## [Extracted material]
┏━━

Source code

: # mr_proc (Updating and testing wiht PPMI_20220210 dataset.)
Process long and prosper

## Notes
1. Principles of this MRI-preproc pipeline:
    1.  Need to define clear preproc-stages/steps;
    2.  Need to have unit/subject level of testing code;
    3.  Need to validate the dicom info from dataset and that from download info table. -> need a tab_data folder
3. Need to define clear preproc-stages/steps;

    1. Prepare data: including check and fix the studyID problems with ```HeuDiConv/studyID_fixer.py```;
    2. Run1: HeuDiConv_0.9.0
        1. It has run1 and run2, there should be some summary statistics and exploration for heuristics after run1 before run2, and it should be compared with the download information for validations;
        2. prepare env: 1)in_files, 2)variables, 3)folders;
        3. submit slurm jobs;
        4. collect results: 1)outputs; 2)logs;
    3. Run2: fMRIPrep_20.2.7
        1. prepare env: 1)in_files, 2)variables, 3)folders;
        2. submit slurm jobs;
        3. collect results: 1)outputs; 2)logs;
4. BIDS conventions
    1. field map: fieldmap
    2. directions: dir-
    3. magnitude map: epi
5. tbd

┗━━
┏━━

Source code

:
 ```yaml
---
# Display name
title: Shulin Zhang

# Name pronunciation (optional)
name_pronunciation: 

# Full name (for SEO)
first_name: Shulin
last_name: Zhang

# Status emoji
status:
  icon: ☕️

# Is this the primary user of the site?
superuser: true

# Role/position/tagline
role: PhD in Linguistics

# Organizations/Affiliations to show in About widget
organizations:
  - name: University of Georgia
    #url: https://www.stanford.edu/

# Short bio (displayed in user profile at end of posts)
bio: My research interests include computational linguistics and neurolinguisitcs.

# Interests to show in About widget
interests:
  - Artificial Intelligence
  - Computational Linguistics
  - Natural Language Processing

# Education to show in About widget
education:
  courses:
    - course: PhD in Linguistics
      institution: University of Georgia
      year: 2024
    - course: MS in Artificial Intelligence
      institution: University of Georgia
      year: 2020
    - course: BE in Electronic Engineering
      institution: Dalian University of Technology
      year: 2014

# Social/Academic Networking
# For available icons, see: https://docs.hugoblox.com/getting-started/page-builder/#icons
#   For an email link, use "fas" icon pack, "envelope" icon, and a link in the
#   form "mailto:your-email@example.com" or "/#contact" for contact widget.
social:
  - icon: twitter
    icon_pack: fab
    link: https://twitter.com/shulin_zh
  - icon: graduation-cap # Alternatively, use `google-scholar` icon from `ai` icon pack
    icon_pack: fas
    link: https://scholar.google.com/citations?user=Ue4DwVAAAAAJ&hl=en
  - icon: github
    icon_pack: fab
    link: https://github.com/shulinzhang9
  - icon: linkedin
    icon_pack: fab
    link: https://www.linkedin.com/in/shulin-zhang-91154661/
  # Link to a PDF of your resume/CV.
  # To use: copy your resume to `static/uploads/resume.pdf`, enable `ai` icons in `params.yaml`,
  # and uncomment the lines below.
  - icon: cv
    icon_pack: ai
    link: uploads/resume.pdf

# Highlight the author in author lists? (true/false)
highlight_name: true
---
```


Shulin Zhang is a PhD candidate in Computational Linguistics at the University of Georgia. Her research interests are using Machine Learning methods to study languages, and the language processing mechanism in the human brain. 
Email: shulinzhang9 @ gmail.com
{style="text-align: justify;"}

┗━━

## [The task]
Above are the records. How many of their lines hold "google"? Answer with the number alone.

## [Response area]
2